If you are in need of suggestions for FOSS media software, this article is for you.
TLDR
$ pacman -S sox mpv vapoursynth ffmpeg mkvtoolnix-cli graphicsmagick
Audio
SoX (LGPL)
SoX - or, Sound eXchange - is an LGPL application for processing sound. It supports every free (and some non-free) audio codecs, and employs by far the best resampler out there today, libsoxr
. Below, we see SoX totally annhilating expensive, proprietary “professional” audio software, Ableton Live, in a sampling rate conversion test.
Containers
Matroska
If you want to stay sane working with media in the FOSS realm, you’ll need to be using Matroska. A fully open and highly extensible container format, it is just about as free as free software gets.
At a minimum, make sure you have mkvtoolnix
laying around for easy and flexible muxing, demuxing, and metadata tasks.
Images
For many years, the undisputed FOSS image processing king was ImageMagick
, however over the years the project has failed to address meaningful inefficiencies and bugs within the software. This spawned the GraphicsMagick
fork, which I would recommend to most users. Only those who need its deep colors features should consider sticking with the old and tired ImageMagick.
GraphicsMagick (MIT)
If you are needing to process images in batch, GraphicsMagick is your starting shortstop. Its use of OpenMP means that CPU-bound tasks scale linearly as processor cores are added.
Playback
mpv
The VideoLan folks have always done a fantastic job with the VLC player, however if you are serious about working with media you’ll want to move on over to the new king of FOSS media playback, mpv
. Those 10-bit color anime folks love it, so you know it must be good.
mpv
has a world-class plugin system that enables users to contribute scripts and plugins in either Lua and NodeJS. This is very useful for media analysis and for media processing automation.
Video
Video encoding and DSP today is largely centralized within the FFmpeg project, however more advanced operations will require additional tooling.

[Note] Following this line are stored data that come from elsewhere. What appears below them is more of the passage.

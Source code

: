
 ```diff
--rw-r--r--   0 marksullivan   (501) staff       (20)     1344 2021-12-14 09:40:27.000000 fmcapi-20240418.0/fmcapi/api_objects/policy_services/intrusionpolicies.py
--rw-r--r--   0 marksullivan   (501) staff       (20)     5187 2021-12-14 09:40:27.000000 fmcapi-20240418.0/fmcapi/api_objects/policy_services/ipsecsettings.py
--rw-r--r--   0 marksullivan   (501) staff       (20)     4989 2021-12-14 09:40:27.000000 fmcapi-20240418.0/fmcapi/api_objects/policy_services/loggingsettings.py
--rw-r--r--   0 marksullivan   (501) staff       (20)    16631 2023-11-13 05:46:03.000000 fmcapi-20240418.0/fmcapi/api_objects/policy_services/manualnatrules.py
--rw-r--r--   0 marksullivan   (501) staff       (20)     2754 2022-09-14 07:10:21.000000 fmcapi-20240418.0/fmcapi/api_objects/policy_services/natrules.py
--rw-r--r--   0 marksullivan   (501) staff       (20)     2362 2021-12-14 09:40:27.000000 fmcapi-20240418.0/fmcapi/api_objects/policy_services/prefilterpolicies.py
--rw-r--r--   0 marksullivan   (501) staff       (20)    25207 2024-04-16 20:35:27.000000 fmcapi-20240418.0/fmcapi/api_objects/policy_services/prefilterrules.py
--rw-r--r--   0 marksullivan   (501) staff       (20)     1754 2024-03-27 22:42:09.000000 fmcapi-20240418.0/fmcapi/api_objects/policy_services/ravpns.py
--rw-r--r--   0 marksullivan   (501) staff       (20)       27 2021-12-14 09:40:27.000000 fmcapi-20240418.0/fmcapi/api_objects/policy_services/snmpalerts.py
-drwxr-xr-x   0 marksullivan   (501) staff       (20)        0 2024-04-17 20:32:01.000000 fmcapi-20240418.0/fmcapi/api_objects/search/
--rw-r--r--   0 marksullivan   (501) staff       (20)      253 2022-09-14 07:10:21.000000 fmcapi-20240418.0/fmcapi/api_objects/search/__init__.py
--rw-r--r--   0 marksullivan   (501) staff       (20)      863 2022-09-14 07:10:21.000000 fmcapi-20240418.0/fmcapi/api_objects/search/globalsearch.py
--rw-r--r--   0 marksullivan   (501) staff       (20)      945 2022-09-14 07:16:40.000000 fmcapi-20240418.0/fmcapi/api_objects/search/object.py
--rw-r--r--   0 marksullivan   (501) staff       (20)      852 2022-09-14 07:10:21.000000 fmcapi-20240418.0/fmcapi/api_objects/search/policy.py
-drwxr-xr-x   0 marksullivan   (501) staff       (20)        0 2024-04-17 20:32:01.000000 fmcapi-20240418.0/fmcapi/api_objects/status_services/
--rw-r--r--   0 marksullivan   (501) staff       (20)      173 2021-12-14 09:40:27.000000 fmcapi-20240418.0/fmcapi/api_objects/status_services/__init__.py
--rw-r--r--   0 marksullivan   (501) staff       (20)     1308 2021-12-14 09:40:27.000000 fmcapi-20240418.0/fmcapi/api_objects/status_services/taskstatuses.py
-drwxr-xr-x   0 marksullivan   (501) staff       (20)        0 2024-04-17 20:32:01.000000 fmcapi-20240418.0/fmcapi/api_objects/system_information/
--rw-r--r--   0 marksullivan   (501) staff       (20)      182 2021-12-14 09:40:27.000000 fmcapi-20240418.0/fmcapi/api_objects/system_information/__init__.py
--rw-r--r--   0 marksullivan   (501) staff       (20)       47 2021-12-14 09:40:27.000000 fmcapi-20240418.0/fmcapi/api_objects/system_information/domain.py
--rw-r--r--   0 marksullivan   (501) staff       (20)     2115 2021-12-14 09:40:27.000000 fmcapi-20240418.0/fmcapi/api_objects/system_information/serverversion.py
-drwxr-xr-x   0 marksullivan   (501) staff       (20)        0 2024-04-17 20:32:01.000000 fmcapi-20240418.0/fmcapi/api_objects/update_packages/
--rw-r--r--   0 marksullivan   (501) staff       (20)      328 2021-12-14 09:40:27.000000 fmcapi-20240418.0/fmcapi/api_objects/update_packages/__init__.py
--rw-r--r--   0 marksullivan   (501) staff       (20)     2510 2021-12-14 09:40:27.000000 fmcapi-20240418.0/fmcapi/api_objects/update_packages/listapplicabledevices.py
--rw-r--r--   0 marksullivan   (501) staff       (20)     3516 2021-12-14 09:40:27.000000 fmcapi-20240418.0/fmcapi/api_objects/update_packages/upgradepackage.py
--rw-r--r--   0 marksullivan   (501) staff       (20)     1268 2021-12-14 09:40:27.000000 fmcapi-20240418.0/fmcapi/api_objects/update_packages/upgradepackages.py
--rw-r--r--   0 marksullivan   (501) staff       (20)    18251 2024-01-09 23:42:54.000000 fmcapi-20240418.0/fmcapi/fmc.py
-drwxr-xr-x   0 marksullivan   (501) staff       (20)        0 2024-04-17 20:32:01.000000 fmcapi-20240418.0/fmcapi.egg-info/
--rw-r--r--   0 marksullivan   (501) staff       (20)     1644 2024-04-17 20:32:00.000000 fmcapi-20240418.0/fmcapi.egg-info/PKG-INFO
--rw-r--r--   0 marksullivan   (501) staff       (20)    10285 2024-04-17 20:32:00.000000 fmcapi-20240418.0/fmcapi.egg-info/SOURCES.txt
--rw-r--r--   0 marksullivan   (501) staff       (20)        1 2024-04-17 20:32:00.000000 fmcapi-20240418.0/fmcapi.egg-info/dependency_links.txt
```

FFmpeg (LGPL/GPL/non-free)
FFmpeg is one the most significant and prolific FOSS projects out there today. Known as the “Swiss Army Knife” of multimedia coding, FFmpeg is an indispensible tool for your media workflow, and will likely be a dependency for building many other great media tools.
You’d be pretty crazy to attempt any video work within the FOSS ecosystem without a recent build of FFmpeg.
VapourSynth (LGPL)
Many think that if you can’t do it in FFmpeg, it probably can’t be done, but that’s probably because they don’t know about Vapoursynth.
VapourSynth is a powerful open source Python framework for advanced video frame processing and other visual DSP operations. It’s got some of the best post-production and color tooling out there, and a really healthy community of video freak contributors who dogfood their own work in meaningful ways. It is in many ways a replacement for the aging, less-performant AviSynth framework.
A few notes about VapourSynth… first, this is definitely software developed by media engineers, so you will discover bugs. Expect releases to come out very frequently, and definitely don’t skip reading the docs. Also, some operations on VapourSynth will take a hilariously long amount of time to complete, though the results are often worth the wait.